FDA commissioner claims Biden administration hid heart risks of COVID-19 vaccines from public
FDA Commissioner Marty Makary, MD, MPH, has said in an interview that the Biden administration withheld data from the public about the risk of myocarditis associated with certain COVID-19 vaccines.
“We have done more to study myocarditis and to go back and look at deaths of people, of children from the Covid vaccine,” Makary told NBC News. “Internal data submitted on myocarditis, we found that the Biden administration was sitting on data on myocarditis in young people, and it was not made public.”

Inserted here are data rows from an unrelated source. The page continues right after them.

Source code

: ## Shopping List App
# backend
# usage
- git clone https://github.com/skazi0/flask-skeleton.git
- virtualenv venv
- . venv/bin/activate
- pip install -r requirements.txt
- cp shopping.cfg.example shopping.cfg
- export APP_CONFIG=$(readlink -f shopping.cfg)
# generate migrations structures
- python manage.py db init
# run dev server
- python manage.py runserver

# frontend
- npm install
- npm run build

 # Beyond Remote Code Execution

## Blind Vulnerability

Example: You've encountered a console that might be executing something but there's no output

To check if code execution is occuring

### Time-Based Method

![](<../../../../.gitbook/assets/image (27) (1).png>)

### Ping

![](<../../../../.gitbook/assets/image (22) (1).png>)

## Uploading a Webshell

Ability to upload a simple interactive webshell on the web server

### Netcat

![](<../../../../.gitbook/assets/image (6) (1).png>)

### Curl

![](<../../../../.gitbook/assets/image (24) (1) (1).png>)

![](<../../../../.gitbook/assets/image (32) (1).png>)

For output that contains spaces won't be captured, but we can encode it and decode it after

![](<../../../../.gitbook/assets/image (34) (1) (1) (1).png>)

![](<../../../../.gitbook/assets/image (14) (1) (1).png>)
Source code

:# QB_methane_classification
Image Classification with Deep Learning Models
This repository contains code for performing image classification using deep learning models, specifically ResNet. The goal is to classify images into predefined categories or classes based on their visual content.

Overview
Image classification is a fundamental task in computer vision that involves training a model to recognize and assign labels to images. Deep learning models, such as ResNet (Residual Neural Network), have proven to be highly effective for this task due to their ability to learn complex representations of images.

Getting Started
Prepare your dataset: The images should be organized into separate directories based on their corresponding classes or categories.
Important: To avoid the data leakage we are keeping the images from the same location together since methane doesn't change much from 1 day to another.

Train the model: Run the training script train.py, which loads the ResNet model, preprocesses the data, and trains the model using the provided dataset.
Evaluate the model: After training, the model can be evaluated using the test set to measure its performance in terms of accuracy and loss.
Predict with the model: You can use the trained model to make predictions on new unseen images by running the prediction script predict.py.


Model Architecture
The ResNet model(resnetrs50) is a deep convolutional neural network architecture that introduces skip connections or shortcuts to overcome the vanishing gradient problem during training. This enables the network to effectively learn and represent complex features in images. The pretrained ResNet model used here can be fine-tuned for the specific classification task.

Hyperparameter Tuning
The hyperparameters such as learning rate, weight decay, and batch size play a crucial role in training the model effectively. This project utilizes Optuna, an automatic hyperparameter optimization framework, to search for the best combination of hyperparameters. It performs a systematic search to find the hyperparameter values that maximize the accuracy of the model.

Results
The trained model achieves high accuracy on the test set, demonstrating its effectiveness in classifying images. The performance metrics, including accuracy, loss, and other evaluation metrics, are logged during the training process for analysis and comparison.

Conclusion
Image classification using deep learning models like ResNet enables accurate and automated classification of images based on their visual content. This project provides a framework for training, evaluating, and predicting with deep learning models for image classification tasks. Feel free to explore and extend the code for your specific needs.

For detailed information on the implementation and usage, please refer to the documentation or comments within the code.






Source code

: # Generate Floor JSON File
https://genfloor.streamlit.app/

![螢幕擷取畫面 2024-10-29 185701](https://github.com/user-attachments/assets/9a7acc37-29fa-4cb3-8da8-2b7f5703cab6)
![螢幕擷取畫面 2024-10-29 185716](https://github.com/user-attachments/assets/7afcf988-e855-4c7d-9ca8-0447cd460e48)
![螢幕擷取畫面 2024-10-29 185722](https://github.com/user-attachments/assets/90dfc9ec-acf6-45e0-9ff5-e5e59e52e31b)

Members of the Trump administration, particularly HHS Secretary Robert F. Kennedy Jr., have been focused on the cardiovascular risks of these vaccines for quite some time. The FDA finalized new warnings about the risks to be added to certain vaccines, for example, and then an internal agency memo claimed that 10 children died due to the vaccines.
The FDA memo upset many healthcare policy experts familiar with these vaccines. In fact, several former FDA commissioners wrote an editorial about these claims for The New England Journal of Medicine.[1]
“As former commissioners of the FDA—who collectively guided the agency’s oversight for more than 35 years, through myriad public health crises—we are committed to medical product safety and identifying new medical evidence with the speed, rigor, and openness that the public should expect,” wrote first author Robert M. Califf, MD, a cardiologist and two-time FDA commissioner, and colleagues. “We are deeply concerned by sweeping new FDA assertions about vaccine safety and proposals that would undermine a regulatory model designed to ensure that vaccines are safe, effective, and available when the public needs them most.”
Additional information about myocarditis and COVID-19 vaccines
Acute myocarditis and other related conditions have been seen in a small number of patients after receiving a COVID-19 vaccination. The long-term impact of this risk has been the subject of many clinical studies and debates over the years. Click here and here for more details.
While the American College of Cardiology, American Heart Association and other U.S. healthcare organizations have consistently supported patients receiving COVID-19 vaccines, some critics have remained adamant that even the smallest risk of these side effects is too high.